Months later, the family launched a lawsuit against the company that did work on the water heater in the baptismal tank. You can read more on that here. I want to focus on the microphone/baptism issue which will be more common to more churches. (These links are simple “first page” links from a Google search; see the comments re. the resolution was of that lawsuit.)
When I read of Kyle’s death, his widow and young children; I immediately pumped out an e-mail broadcast to as many leaders as I knew in churches where baptism by immersion is practiced. I targeted pastors, heads of worship teams, sound crew, and anyone else I knew who might be in a position to rig up a microphone anywhere near a large body of water.
As horrified as I was by the story, I was determined that we all learn from it.
This morning, I attended a baptism service at one of the churches that was on my e-mail list and — you guessed it — they had a live, hard-wired microphone on a stand far too close to the baptismal tank for me to comfortably enjoy what took place. I sat there cringing — and a bit of praying, but mostly cringing — the whole time.
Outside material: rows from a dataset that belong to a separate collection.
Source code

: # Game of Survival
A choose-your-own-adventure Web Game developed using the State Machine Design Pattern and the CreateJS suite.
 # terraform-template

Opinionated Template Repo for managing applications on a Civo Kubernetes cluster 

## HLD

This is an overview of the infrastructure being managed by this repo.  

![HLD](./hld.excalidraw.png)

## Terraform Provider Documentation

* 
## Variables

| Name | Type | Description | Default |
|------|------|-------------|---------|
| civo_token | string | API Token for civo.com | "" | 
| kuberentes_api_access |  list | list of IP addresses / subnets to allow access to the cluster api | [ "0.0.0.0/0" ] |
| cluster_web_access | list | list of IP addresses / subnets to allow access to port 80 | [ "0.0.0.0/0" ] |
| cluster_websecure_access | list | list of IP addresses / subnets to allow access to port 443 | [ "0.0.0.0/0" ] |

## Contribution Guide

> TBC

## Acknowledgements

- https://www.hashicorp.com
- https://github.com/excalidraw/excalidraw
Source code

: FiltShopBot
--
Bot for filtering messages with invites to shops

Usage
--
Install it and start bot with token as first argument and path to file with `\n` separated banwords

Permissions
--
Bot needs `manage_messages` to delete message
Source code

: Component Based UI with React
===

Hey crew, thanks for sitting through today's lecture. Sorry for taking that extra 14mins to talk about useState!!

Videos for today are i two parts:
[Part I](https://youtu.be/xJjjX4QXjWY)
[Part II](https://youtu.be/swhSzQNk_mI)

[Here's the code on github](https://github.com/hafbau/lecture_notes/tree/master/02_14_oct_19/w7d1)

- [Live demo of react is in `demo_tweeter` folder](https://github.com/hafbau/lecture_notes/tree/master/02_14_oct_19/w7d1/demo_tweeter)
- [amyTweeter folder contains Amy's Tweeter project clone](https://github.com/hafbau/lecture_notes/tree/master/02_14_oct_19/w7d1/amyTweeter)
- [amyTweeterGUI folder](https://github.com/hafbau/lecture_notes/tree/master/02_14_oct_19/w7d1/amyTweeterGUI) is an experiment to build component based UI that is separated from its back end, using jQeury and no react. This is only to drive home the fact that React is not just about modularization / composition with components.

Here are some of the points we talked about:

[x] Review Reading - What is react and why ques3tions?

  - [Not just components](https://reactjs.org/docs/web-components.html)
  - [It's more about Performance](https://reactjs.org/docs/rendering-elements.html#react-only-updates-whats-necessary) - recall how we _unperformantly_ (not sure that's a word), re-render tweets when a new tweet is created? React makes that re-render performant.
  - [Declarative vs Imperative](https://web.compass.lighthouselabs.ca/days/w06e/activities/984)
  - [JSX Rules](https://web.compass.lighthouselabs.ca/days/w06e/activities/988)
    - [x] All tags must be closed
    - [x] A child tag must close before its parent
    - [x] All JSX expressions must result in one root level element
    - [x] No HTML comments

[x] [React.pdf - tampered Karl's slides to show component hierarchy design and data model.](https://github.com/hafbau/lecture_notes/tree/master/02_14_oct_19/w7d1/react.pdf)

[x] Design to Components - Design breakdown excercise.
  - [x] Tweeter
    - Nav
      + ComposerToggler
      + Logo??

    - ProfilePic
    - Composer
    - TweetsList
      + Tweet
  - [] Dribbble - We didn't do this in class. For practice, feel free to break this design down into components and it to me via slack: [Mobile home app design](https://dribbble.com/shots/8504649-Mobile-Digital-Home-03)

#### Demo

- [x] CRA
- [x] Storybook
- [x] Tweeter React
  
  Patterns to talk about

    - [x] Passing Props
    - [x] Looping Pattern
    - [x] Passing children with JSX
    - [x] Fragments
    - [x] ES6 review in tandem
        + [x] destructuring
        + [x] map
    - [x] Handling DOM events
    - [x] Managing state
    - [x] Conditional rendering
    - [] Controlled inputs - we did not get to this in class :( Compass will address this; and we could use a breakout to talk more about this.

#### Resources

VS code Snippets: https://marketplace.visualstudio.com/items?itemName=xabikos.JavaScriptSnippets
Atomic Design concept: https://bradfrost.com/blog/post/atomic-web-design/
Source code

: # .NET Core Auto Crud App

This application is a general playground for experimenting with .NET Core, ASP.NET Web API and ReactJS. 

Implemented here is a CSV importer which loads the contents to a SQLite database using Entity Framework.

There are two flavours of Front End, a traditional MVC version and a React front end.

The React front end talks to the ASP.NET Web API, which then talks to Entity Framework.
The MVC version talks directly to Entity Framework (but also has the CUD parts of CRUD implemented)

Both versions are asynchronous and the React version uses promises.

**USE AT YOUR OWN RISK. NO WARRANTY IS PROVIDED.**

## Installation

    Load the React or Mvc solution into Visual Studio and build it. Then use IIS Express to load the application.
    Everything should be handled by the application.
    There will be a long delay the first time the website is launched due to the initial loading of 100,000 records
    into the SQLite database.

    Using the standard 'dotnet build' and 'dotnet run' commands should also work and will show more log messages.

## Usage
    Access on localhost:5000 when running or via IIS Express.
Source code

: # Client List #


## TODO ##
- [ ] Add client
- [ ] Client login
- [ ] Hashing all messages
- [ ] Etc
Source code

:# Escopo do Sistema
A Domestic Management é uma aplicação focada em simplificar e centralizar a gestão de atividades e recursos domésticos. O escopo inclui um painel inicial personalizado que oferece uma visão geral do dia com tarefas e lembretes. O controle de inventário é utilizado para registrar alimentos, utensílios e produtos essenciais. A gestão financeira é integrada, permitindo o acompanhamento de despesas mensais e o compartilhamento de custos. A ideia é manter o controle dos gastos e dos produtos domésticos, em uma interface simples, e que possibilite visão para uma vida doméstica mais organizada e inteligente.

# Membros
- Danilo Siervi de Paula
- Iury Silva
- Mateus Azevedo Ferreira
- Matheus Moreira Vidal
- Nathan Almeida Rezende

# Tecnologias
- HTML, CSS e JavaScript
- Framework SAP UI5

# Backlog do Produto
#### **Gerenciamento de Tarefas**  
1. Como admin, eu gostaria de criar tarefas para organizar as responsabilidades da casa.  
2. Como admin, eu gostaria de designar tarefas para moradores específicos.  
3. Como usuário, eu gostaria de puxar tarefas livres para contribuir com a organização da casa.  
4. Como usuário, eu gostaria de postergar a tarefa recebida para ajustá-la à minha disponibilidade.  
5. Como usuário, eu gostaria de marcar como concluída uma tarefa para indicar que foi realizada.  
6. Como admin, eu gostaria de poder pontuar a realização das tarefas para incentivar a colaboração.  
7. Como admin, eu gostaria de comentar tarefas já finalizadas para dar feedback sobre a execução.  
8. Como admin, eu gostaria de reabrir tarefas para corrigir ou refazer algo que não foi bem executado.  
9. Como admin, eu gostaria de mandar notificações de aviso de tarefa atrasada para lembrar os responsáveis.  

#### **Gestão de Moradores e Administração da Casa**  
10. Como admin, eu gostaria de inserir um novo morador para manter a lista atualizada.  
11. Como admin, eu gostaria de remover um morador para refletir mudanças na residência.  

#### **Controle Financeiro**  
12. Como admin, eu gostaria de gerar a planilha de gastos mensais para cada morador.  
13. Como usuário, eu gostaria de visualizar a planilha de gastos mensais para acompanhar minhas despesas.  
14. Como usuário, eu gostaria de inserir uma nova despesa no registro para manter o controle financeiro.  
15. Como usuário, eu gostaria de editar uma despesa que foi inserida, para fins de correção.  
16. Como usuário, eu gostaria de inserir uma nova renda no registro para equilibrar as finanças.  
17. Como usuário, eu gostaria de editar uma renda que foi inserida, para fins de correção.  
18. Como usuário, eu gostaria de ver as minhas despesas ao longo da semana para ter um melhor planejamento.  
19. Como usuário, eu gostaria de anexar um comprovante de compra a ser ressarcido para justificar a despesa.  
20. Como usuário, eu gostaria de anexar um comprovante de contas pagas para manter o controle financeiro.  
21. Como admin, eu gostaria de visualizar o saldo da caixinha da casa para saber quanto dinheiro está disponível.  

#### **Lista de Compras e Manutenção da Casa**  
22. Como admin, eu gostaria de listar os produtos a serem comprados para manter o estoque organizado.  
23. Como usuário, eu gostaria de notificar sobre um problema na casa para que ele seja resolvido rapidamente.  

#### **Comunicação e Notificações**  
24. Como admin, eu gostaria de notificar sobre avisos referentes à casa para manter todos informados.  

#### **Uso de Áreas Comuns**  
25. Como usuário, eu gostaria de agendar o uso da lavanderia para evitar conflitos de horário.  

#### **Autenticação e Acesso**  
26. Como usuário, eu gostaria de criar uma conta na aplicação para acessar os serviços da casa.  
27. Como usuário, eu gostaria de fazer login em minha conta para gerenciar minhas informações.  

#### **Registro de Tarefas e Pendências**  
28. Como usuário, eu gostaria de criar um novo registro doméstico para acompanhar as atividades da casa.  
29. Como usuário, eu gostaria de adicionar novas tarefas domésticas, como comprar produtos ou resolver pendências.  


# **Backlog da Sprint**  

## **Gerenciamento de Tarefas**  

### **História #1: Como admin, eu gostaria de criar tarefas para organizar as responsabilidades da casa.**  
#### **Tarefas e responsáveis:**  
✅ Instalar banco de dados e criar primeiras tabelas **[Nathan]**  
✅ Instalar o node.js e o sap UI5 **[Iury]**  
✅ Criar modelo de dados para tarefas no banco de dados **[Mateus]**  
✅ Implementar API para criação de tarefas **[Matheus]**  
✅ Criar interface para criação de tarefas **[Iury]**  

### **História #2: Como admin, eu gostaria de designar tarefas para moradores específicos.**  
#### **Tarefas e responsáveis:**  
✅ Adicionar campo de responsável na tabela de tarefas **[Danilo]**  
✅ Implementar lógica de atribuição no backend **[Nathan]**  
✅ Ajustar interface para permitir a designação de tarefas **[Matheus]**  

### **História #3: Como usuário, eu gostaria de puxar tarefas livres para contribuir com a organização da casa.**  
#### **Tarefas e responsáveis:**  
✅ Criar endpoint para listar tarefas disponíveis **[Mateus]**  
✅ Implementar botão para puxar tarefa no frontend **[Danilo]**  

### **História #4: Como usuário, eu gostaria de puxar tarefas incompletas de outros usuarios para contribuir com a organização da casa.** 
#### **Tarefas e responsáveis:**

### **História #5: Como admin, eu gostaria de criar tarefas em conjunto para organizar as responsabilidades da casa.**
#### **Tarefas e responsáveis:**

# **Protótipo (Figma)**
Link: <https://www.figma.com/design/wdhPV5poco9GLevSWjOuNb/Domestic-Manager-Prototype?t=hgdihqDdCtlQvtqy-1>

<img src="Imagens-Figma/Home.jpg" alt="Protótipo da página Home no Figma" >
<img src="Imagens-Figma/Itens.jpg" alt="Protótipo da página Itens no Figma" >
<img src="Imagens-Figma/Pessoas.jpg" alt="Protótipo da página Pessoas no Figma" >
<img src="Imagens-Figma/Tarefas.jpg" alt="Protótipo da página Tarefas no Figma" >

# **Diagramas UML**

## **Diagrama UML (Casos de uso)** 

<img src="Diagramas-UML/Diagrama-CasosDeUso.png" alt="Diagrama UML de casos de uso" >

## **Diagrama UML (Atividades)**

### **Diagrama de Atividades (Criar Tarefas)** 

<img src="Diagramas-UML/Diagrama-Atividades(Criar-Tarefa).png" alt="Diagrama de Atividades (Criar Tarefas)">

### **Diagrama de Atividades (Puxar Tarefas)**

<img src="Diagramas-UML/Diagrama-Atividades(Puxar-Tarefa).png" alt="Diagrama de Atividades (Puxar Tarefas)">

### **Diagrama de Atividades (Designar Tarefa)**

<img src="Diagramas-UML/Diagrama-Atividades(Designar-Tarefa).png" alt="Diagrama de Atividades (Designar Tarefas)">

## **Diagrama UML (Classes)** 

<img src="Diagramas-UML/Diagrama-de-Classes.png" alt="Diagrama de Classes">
In a medium to larger church, the sound system runs on a more powerful current than the coffee-maker in the church kitchen, or the sound system in your home. Don’t try to reason around this danger; it doesn’t work.
A cordless microphone would have put me much more at ease, and would have put the two pastors and the four people baptized much more deeply inside the safety zone.
So here’s what you do. Immediately, send an e-mail to anyone in your sphere of influence telling them to link to this item [ https://wp.me/pfdhA-a3d ] at this blog.
I never, never, never, never want to have to say, “I told you so.” Not on this one.